Next exchange, Claude repeats the exact same mistake. Not a similar mistake — the same one, in the same way.

So you teach it again. Another 20 minutes. Claude acknowledges: “You’re right, I did this before. I should have checked the file first.” You get back to work. Compaction fires again. The mistake returns. You teach it a third time. Claude: “Yes, you’re right, I just did it AGAIN.”

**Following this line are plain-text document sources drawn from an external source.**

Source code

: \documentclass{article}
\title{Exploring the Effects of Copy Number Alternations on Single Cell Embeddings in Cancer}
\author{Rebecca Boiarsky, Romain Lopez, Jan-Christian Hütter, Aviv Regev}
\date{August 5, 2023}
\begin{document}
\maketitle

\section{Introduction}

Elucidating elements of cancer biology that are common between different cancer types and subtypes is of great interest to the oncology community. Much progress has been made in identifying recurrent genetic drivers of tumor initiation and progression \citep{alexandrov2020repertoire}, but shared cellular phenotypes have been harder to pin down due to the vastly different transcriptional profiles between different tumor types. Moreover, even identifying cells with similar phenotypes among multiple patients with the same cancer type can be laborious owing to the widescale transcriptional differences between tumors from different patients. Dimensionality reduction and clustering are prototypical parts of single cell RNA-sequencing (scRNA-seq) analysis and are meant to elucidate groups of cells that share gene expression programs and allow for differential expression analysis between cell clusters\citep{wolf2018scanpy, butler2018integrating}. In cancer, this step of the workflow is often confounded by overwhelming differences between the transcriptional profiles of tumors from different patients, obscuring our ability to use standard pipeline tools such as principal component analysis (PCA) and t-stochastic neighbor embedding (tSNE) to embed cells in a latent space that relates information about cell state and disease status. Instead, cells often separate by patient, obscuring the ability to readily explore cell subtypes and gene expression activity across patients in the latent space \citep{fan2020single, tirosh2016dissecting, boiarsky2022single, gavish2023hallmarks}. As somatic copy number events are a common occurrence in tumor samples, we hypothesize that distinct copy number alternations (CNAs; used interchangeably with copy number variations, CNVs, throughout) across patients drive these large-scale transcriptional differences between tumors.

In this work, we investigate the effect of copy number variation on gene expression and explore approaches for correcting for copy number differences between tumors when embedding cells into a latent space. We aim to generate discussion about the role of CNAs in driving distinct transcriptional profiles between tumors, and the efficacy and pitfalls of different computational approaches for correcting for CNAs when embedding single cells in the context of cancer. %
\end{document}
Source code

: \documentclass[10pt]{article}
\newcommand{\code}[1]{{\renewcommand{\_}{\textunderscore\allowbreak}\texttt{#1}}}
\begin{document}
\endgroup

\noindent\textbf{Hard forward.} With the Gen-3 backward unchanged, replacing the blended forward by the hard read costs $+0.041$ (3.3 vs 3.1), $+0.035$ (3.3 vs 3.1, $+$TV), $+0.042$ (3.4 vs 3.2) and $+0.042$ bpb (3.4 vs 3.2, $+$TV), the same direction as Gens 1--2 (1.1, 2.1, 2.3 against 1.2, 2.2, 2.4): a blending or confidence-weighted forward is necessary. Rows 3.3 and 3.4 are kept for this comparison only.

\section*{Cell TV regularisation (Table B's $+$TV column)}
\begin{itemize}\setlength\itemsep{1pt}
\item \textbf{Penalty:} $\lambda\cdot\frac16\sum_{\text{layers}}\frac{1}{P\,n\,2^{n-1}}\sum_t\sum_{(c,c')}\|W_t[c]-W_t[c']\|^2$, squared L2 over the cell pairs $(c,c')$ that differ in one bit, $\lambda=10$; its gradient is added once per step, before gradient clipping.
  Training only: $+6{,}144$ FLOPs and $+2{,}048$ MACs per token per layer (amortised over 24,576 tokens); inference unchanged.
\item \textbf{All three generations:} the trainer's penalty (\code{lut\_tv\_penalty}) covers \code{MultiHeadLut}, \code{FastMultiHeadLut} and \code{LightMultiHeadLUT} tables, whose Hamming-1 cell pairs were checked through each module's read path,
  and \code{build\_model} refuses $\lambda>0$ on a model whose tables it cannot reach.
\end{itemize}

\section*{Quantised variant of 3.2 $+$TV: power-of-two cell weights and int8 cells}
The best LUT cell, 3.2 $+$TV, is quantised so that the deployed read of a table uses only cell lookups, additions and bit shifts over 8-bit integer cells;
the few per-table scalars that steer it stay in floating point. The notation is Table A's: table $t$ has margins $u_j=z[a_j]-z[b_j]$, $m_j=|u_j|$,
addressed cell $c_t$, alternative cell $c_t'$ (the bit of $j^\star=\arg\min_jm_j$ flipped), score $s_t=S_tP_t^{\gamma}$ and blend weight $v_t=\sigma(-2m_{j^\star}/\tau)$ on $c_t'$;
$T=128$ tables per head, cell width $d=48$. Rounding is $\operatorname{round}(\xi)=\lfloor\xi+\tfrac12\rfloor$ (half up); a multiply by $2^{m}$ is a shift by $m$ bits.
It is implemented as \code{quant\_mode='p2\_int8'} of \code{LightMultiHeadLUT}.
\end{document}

I spent three hours on this cycle during one session. Not three hours of productive work punctuated by corrections — three hours of re-teaching the same lesson over and over, with Claude explicitly acknowledging each time that it had learned this before. That meta-awareness makes it maddening. The tool knows it’s repeating. It just can’t retain it through compaction.

The rules already exist. The preferences already say “don’t do this.” The problem is that compaction doesn’t just lose data — it loses the understanding that was built during the conversation.

You’re perpetually re-training your collaborator. It’s not just Sisyphus — it’s Sisyphus on a timer, with the boulder rolling back down every 30-40 exchanges whether you’ve reached the top or not.

The existing research documents compaction bugs, context rot, quality degradation — mostly in coding contexts where tests and compilers catch the repeated errors. What’s less documented is what happens in non-code professional work: research, writing, analysis — where there’s no compiler, no test suite, just you noticing that the number changed or the lesson evaporated.

“Just add another rule” doesn’t scale. The tool has memory problems. The human has fatigue problems. That compounds over hours of sustained work.


7. Fabrication Under Questioning

This happened during QA of this very post. It’s the strongest evidence in the piece, and it wasn’t planned.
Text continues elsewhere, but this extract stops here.